- Theatrical release poster
- Directed by: Lesley Selander
- Written by: Clarence E. Mulford (characters); Norman Houston (screenplay); Barry Shipman (screenplay);
- Produced by: Lewis J. Rachmil (associate producer) Harry Sherman (producer)
- Starring: See below
- Cinematography: Russell Harlan
- Music by: Paul Sawtell
- Release date: 28 April 1944;
- Running time: 65 minutes
- Country: United States
- Language: English

= Lumberjack (film) =

1944 film by Lesley Selander

Lumberjack is a 1944 American Western film directed by Lesley Selander.

==Plot==
Buck Peters, the owner of the Bar-20 Ranch, tells Hoppy to stop his daughter, Julie, from eloping.

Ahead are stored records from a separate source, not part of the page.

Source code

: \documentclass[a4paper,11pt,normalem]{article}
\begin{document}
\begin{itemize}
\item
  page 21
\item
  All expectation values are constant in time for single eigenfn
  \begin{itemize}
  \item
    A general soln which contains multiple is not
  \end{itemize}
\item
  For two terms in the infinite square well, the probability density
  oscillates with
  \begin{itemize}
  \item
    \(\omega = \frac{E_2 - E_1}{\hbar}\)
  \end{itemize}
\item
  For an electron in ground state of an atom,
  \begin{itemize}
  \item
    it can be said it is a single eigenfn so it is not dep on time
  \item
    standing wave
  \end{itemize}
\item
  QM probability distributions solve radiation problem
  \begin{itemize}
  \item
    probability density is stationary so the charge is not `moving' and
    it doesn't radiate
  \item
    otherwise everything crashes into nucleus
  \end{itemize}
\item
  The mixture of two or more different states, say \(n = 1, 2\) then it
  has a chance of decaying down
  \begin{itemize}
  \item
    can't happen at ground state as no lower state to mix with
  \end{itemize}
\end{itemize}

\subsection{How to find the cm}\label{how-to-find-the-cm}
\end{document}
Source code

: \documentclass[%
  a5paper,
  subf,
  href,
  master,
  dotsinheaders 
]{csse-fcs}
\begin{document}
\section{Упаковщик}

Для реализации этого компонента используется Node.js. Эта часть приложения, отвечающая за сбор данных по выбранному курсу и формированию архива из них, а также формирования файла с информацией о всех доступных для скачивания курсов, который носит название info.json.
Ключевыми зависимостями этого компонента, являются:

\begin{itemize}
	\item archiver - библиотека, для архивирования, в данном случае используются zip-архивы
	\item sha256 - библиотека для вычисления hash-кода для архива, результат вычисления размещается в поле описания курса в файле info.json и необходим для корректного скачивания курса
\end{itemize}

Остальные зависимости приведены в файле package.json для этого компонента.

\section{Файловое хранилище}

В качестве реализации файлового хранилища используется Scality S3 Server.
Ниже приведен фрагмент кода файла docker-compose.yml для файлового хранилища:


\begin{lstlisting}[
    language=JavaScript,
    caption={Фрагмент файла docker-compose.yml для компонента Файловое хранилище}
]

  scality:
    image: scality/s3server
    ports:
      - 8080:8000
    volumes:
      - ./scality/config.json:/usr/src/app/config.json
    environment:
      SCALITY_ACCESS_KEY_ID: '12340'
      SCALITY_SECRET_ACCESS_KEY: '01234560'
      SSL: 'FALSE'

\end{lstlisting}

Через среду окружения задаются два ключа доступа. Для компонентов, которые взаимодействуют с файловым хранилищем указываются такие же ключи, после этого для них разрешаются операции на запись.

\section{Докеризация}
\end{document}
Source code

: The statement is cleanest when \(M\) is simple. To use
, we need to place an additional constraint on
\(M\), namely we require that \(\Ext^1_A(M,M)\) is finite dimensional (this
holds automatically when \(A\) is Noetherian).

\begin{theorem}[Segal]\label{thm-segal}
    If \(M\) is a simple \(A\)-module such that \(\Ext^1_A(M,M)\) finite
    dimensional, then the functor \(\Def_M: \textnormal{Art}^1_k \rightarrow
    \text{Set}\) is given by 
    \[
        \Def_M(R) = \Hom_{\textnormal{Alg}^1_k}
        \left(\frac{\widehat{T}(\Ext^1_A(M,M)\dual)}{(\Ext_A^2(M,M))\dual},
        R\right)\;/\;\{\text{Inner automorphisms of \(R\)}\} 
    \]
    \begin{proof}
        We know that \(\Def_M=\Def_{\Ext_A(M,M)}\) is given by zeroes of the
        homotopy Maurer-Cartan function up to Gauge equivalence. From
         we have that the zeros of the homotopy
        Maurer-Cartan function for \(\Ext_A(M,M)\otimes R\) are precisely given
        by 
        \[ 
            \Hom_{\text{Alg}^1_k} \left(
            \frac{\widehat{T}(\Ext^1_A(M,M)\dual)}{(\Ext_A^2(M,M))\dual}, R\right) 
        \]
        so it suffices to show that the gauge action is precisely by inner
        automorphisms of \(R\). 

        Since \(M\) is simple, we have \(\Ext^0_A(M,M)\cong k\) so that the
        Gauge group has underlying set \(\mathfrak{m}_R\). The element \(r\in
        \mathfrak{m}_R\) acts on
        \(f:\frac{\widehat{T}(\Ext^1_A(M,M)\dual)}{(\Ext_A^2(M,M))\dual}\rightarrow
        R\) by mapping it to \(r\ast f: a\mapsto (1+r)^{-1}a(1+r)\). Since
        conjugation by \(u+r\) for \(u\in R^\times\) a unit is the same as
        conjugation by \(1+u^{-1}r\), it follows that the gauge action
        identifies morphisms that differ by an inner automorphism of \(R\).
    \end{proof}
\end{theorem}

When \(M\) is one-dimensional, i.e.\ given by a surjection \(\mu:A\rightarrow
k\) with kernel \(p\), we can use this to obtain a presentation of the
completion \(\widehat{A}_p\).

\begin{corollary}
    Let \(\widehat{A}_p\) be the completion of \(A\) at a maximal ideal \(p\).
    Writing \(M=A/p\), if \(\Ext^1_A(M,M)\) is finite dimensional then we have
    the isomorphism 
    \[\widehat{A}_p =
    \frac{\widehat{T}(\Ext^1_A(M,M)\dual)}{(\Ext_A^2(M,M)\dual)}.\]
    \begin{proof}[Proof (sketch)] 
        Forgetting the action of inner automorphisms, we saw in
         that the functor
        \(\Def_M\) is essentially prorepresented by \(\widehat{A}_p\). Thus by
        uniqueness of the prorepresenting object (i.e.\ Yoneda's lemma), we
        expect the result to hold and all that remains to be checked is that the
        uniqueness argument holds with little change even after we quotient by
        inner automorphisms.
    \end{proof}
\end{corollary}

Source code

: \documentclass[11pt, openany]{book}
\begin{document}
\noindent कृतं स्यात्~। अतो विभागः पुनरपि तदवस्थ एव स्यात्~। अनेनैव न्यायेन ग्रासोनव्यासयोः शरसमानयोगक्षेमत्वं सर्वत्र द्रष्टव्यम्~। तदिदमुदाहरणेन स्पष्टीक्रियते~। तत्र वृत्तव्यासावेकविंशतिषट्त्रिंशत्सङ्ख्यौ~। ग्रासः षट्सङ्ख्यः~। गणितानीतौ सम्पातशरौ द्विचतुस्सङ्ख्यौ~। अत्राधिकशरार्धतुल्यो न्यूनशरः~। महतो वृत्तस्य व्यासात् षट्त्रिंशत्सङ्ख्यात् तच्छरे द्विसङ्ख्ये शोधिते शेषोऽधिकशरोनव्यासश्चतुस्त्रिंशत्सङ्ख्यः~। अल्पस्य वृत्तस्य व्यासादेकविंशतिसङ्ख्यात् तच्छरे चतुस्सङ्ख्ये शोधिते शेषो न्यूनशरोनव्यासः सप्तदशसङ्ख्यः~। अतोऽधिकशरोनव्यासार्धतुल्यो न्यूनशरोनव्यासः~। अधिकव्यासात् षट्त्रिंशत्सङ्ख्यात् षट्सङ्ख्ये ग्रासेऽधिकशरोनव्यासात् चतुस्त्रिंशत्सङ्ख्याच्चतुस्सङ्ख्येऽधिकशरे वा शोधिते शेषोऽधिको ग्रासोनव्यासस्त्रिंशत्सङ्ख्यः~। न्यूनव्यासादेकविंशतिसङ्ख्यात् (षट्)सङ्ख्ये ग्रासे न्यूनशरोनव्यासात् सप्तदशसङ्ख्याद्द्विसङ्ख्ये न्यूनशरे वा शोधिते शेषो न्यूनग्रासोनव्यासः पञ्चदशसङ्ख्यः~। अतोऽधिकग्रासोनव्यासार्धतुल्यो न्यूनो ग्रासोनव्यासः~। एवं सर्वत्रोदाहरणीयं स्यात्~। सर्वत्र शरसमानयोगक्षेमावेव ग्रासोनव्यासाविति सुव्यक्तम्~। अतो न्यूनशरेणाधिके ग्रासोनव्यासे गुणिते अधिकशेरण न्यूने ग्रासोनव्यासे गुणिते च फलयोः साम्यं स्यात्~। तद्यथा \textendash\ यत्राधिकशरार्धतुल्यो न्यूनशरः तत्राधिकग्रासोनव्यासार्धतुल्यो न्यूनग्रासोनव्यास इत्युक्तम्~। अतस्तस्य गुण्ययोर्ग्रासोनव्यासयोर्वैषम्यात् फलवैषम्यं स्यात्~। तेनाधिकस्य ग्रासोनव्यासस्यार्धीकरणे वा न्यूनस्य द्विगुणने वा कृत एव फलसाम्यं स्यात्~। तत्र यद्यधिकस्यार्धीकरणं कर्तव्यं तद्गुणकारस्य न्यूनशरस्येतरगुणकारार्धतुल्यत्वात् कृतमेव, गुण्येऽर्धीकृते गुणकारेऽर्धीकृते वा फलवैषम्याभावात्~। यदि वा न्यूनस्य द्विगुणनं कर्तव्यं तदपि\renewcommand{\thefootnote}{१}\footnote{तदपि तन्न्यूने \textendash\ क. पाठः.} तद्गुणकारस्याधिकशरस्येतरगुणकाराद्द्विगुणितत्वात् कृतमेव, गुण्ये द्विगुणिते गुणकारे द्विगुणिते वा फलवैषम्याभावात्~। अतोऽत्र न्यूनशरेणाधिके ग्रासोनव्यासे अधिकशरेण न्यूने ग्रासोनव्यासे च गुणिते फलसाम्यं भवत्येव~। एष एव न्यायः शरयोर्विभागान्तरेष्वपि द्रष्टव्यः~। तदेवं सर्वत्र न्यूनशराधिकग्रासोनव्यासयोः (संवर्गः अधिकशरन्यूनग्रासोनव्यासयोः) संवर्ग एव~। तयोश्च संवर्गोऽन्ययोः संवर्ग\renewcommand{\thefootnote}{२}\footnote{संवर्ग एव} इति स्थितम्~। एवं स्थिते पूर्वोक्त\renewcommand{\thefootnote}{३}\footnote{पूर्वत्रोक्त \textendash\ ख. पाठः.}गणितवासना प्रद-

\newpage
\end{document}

Hoppy is too late to stop the wedding, but he arrives in time to see Julie's husband murdered.

The widowed bride hires Hoppy to find her husband's murderer, and save her new home from land grabbers. While protecting Julie's High Sierras' land Hoppy must climb down a rope onto a dangerous log dam.

== Cast ==
- William Boyd as Hopalong Cassidy
- Andy Clyde as 'California' Carlson
- Jimmy Rogers as Jimmy Rogers
- Douglass Dumbrille as Daniel J. Keefer
- Ellen Hall as Julie Peters Jordan
- Francis McDonald as Clyde Fenwick
- Ethel Wales as Aunt Abbey Peters
- Hal Taliaferro as Henchman Taggart
- Charles Morton as Big Joe Williams
- Herbert Rawlinson as Buck Peters
- Frances Morris as Mrs. Williams
- John Whitney as Ben Jordan
- Jack Rockwell as Sheriff Miles

== Soundtrack ==
- "The Place Your Heart Calls Home" (Written by Ozie Waters and Forrest Johnson)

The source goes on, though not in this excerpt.